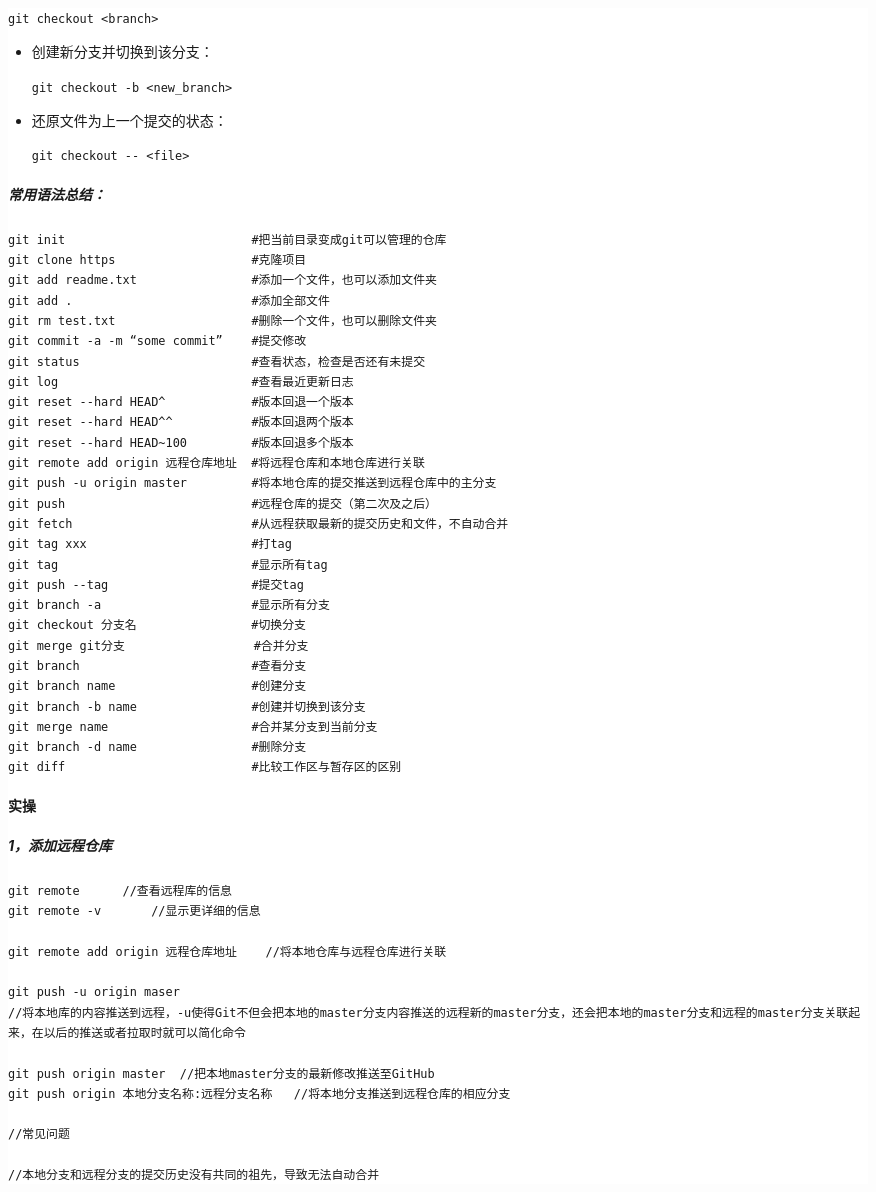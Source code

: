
   ```
  git checkout <branch>
  ```

- 创建新分支并切换到该分支：

  ```
  git checkout -b <new_branch>
  ```

- 还原文件为上一个提交的状态：

  ```
  git checkout -- <file>
  ```

##### 常用语法总结：

```
git init                 	      #把当前目录变成git可以管理的仓库
git clone https         		  #克隆项目
git add readme.txt        		  #添加一个文件，也可以添加文件夹
git add .               	      #添加全部文件
git rm test.txt                   #删除一个文件，也可以删除文件夹
git commit -a -m “some commit”    #提交修改
git status                        #查看状态，检查是否还有未提交
git log                           #查看最近更新日志
git reset --hard HEAD^            #版本回退一个版本
git reset --hard HEAD^^           #版本回退两个版本
git reset --hard HEAD~100         #版本回退多个版本
git remote add origin 远程仓库地址  #将远程仓库和本地仓库进行关联
git push -u origin master         #将本地仓库的提交推送到远程仓库中的主分支
git push                          #远程仓库的提交（第二次及之后）
git fetch                         #从远程获取最新的提交历史和文件，不自动合并
git tag xxx                       #打tag
git tag                           #显示所有tag
git push --tag                    #提交tag
git branch -a                     #显示所有分支
git checkout 分支名                #切换分支
git merge git分支                  #合并分支
git branch						  #查看分支
git branch name					  #创建分支
git branch -b name				  #创建并切换到该分支
git merge name					  #合并某分支到当前分支
git branch -d name				  #删除分支
git diff						  #比较工作区与暂存区的区别
```

#### 实操

##### 1，添加远程仓库

```
git remote		//查看远程库的信息
git remote -v		//显示更详细的信息

git remote add origin 远程仓库地址	//将本地仓库与远程仓库进行关联

git push -u origin maser	
//将本地库的内容推送到远程，-u使得Git不但会把本地的master分支内容推送的远程新的master分支，还会把本地的master分支和远程的master分支关联起来，在以后的推送或者拉取时就可以简化命令

git push origin master	//把本地master分支的最新修改推送至GitHub
git push origin 本地分支名称:远程分支名称	//将本地分支推送到远程仓库的相应分支

//常见问题

//本地分支和远程分支的提交历史没有共同的祖先，导致无法自动合并
```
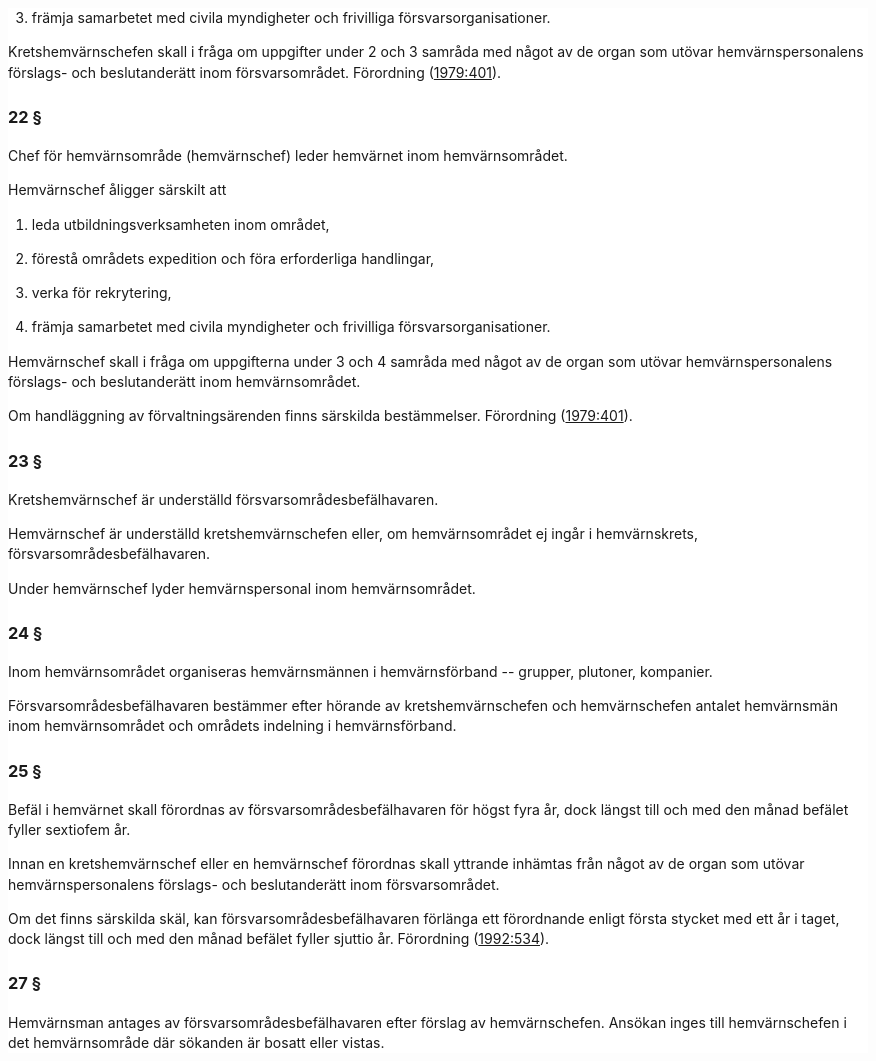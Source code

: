 3. främja samarbetet med civila myndigheter och frivilliga försvarsorganisationer.

Kretshemvärnschefen skall i fråga om uppgifter under 2 och 3 samråda med något av de organ som utövar hemvärnspersonalens förslags- och beslutanderätt inom försvarsområdet. Förordning ([1979:401](https://selex.se/eli/sfs/1979/401)).

### 22 §

Chef för hemvärnsområde (hemvärnschef) leder hemvärnet inom hemvärnsområdet.

Hemvärnschef åligger särskilt att

1. leda utbildningsverksamheten inom området,

2. förestå områdets expedition och föra erforderliga handlingar,

3. verka för rekrytering,

4. främja samarbetet med civila myndigheter och frivilliga försvarsorganisationer.

Hemvärnschef skall i fråga om uppgifterna under 3 och 4 samråda med något av de organ som utövar hemvärnspersonalens förslags- och beslutanderätt inom hemvärnsområdet.

Om handläggning av förvaltningsärenden finns särskilda bestämmelser. Förordning ([1979:401](https://selex.se/eli/sfs/1979/401)).

### 23 §

Kretshemvärnschef är underställd försvarsområdesbefälhavaren.

Hemvärnschef är underställd kretshemvärnschefen eller, om hemvärnsområdet ej ingår i hemvärnskrets, försvarsområdesbefälhavaren.

Under hemvärnschef lyder hemvärnspersonal inom hemvärnsområdet.

### 24 §

Inom hemvärnsområdet organiseras hemvärnsmännen i hemvärnsförband -- grupper, plutoner, kompanier.

Försvarsområdesbefälhavaren bestämmer efter hörande av kretshemvärnschefen och hemvärnschefen antalet hemvärnsmän inom hemvärnsområdet och områdets indelning i hemvärnsförband.

### 25 §

Befäl i hemvärnet skall förordnas av försvarsområdesbefälhavaren för högst fyra år, dock längst till och med den månad befälet fyller sextiofem år.

Innan en kretshemvärnschef eller en hemvärnschef förordnas skall yttrande inhämtas från något av de organ som utövar hemvärnspersonalens förslags- och beslutanderätt inom försvarsområdet.

Om det finns särskilda skäl, kan försvarsområdesbefälhavaren förlänga ett förordnande enligt första stycket med ett år i taget, dock längst till och med den månad befälet fyller sjuttio år. Förordning ([1992:534](https://selex.se/eli/sfs/1992/534)).

### 27 §

Hemvärnsman antages av försvarsområdesbefälhavaren efter förslag av hemvärnschefen. Ansökan inges till hemvärnschefen i det hemvärnsområde där sökanden är bosatt eller vistas.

|---|

Exercise description - Could you please report how many lines of the listing above hold the word "befälet"? Only the number is needed.

Reply to the task - 2